• Provided data
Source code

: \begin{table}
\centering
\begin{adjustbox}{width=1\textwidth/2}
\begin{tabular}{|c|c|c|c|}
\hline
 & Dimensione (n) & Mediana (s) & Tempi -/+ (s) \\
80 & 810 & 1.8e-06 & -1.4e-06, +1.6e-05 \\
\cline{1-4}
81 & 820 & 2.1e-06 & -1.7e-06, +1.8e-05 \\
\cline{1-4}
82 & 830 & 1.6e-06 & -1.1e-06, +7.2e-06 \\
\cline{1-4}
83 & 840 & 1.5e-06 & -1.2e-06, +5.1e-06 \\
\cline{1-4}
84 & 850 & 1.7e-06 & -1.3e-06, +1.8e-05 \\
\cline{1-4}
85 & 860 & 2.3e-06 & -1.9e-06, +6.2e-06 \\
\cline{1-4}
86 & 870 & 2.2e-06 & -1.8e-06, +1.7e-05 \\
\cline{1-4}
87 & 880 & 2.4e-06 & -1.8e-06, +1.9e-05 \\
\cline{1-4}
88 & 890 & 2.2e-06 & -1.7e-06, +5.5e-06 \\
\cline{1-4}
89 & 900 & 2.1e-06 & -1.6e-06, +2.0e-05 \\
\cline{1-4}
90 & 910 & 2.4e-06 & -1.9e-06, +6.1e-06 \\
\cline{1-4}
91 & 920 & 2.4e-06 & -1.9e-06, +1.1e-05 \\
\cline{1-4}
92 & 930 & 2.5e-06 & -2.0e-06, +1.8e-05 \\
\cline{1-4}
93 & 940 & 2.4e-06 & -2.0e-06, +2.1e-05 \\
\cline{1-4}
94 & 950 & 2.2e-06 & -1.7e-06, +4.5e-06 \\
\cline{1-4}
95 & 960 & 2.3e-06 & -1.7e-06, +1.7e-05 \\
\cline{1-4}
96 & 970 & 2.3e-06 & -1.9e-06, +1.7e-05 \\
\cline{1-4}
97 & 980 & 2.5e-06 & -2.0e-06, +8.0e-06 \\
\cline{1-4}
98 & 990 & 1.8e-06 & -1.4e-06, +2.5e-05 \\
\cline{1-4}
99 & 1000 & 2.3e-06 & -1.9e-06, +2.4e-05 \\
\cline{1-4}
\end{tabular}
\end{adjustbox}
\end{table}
--
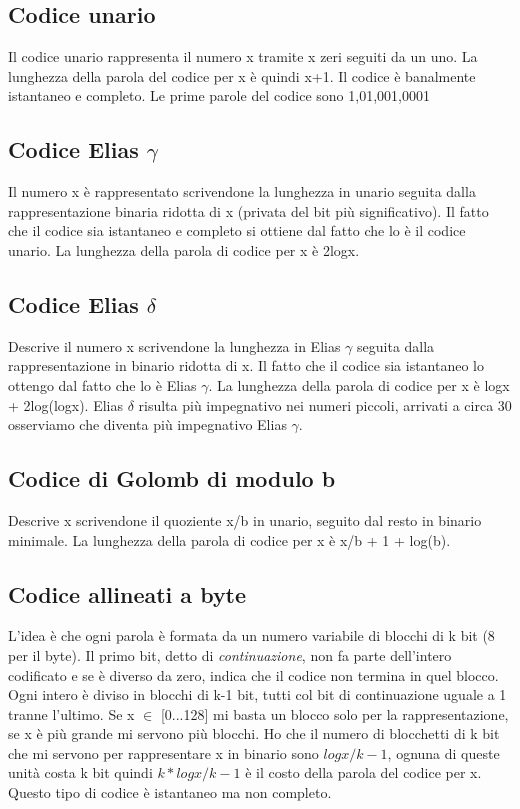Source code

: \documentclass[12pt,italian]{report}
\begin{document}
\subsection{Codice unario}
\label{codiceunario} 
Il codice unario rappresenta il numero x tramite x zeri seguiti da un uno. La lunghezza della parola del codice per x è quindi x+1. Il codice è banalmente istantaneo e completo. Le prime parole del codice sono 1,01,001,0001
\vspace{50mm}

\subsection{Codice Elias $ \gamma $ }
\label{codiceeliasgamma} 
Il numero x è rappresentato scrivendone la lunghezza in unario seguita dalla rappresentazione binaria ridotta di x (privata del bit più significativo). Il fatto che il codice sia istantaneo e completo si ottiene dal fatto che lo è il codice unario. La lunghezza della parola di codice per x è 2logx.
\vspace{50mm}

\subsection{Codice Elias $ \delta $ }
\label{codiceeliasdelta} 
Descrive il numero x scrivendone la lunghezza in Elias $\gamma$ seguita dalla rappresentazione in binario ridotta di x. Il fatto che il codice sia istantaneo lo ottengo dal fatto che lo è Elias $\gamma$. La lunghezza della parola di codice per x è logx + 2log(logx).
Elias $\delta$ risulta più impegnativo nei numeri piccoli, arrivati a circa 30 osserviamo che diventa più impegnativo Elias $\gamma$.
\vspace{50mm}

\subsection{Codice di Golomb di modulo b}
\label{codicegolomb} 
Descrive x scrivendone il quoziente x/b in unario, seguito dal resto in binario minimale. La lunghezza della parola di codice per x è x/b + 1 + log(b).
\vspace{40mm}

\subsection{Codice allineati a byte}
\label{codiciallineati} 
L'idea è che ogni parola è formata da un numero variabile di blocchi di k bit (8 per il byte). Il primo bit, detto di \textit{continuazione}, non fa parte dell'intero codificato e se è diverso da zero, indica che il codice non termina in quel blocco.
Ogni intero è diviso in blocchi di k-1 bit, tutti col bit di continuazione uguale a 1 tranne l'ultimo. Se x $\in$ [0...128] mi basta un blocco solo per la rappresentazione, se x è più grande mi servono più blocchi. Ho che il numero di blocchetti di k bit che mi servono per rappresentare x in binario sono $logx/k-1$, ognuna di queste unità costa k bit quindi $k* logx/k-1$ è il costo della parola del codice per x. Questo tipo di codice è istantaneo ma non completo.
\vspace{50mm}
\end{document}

• What this task involves
Take from the material every line that holds "label".

• Task response
\label{codiceunario} 
\label{codiceeliasgamma} 
\label{codiceeliasdelta} 
\label{codicegolomb} 
\label{codiciallineati} 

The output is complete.